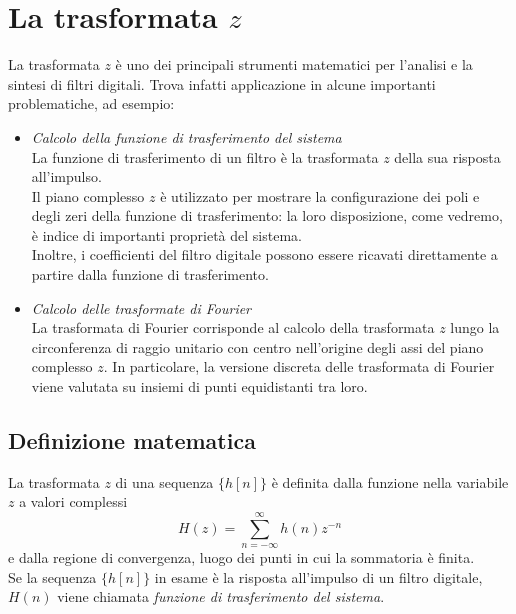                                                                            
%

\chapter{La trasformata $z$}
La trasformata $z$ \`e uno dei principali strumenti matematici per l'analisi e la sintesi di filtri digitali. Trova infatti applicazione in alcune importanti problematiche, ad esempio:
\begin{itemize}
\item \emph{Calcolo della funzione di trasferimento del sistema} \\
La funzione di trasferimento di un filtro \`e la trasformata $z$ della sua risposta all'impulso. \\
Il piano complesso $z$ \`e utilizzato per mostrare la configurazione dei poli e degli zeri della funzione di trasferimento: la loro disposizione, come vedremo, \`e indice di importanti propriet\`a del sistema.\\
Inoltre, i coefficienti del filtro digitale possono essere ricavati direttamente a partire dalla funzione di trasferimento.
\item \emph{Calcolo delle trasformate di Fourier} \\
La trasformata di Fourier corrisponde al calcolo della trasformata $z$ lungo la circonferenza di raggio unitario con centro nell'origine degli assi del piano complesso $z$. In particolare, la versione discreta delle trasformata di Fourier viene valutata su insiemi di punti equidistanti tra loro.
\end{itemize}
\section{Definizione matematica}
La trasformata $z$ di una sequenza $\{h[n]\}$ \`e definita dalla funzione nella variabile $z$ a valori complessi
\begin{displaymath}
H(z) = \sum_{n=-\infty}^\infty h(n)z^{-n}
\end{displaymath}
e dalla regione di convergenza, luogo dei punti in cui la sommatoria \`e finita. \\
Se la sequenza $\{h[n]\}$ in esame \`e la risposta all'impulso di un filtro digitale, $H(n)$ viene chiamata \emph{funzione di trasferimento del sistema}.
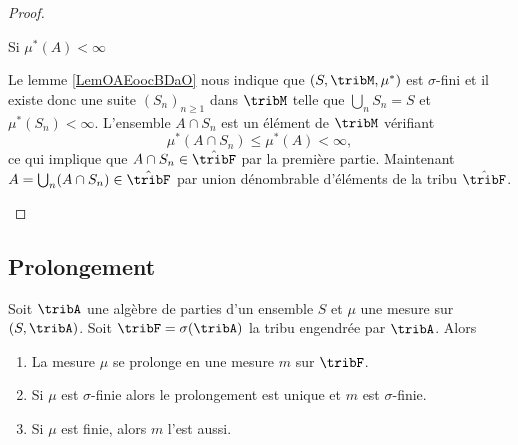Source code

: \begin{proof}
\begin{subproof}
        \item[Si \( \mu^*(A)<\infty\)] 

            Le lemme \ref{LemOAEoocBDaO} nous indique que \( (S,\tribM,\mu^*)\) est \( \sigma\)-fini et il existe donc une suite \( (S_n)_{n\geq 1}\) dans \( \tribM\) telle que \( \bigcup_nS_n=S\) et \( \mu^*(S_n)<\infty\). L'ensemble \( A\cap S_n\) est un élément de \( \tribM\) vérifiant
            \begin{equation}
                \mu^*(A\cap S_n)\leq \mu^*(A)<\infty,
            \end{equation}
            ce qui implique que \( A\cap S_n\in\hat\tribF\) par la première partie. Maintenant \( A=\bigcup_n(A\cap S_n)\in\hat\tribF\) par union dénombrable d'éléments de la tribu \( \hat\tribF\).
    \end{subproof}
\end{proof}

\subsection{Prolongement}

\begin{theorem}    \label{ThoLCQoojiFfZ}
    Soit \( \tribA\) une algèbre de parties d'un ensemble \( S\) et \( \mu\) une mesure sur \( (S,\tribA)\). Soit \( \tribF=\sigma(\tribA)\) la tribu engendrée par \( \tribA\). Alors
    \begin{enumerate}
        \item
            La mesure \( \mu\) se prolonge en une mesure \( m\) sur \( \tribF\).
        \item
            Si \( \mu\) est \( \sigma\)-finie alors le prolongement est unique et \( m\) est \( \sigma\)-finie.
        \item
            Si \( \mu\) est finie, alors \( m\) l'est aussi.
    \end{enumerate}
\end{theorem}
○ ○ ○
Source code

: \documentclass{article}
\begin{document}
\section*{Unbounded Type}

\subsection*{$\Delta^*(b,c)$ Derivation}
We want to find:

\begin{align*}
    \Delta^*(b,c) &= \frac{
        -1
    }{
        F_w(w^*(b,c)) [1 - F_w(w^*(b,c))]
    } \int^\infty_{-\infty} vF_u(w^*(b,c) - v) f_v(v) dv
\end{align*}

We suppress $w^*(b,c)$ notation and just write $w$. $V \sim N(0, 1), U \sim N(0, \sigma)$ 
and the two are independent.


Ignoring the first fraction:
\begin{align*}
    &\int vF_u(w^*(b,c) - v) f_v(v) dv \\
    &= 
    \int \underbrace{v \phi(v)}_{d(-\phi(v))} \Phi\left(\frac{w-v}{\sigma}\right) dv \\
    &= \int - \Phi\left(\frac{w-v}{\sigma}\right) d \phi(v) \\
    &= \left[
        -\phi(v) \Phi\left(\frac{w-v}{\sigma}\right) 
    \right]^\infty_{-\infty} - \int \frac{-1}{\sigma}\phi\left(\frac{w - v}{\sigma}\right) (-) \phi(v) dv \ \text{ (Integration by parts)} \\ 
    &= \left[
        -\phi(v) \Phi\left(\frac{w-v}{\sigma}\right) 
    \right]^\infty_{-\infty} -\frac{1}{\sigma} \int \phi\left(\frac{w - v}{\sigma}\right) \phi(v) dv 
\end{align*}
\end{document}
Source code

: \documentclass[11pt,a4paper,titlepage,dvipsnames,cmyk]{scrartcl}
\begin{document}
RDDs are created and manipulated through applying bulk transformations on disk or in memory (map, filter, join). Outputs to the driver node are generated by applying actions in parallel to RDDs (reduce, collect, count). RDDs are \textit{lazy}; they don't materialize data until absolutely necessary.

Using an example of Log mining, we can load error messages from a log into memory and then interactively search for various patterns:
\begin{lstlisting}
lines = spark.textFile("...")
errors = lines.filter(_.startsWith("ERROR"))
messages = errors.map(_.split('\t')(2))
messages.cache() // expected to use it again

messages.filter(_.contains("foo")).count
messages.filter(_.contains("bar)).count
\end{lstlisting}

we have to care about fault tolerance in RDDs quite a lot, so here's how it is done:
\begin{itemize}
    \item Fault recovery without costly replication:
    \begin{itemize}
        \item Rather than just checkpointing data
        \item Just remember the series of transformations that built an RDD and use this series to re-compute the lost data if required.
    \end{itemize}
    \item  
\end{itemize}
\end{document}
○ ○ ○
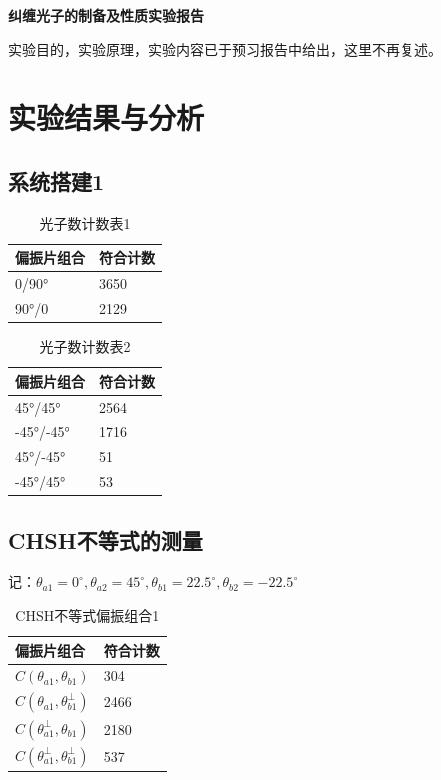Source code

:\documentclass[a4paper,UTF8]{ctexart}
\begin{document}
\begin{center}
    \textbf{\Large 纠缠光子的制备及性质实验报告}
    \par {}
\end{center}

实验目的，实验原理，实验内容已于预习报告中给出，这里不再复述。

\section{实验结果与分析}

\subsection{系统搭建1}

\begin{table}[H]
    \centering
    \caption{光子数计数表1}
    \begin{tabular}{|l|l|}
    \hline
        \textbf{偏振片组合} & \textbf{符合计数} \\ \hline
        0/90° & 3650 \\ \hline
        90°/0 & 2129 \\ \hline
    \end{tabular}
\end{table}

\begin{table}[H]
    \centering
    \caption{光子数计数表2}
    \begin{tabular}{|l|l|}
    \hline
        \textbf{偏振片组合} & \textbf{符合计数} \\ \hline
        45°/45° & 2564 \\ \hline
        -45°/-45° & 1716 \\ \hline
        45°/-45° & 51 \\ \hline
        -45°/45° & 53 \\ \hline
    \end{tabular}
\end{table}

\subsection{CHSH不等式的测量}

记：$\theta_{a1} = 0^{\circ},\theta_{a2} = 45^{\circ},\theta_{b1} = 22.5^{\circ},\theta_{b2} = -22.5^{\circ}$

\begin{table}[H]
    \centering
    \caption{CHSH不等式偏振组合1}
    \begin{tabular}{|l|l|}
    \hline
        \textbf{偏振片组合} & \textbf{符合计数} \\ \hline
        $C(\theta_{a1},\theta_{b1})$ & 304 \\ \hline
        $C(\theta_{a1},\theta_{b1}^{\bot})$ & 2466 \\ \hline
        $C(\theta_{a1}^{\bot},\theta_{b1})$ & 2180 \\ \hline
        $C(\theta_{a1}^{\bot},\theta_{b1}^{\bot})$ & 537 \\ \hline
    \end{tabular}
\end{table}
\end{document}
○ ○ ○
**Task requirements:** Please go through the material and return each line where the word "documentclass" appears.

**Answer:**
: \documentclass{article}
: \documentclass[11pt,a4paper,titlepage,dvipsnames,cmyk]{scrartcl}
:\documentclass[a4paper,UTF8]{ctexart}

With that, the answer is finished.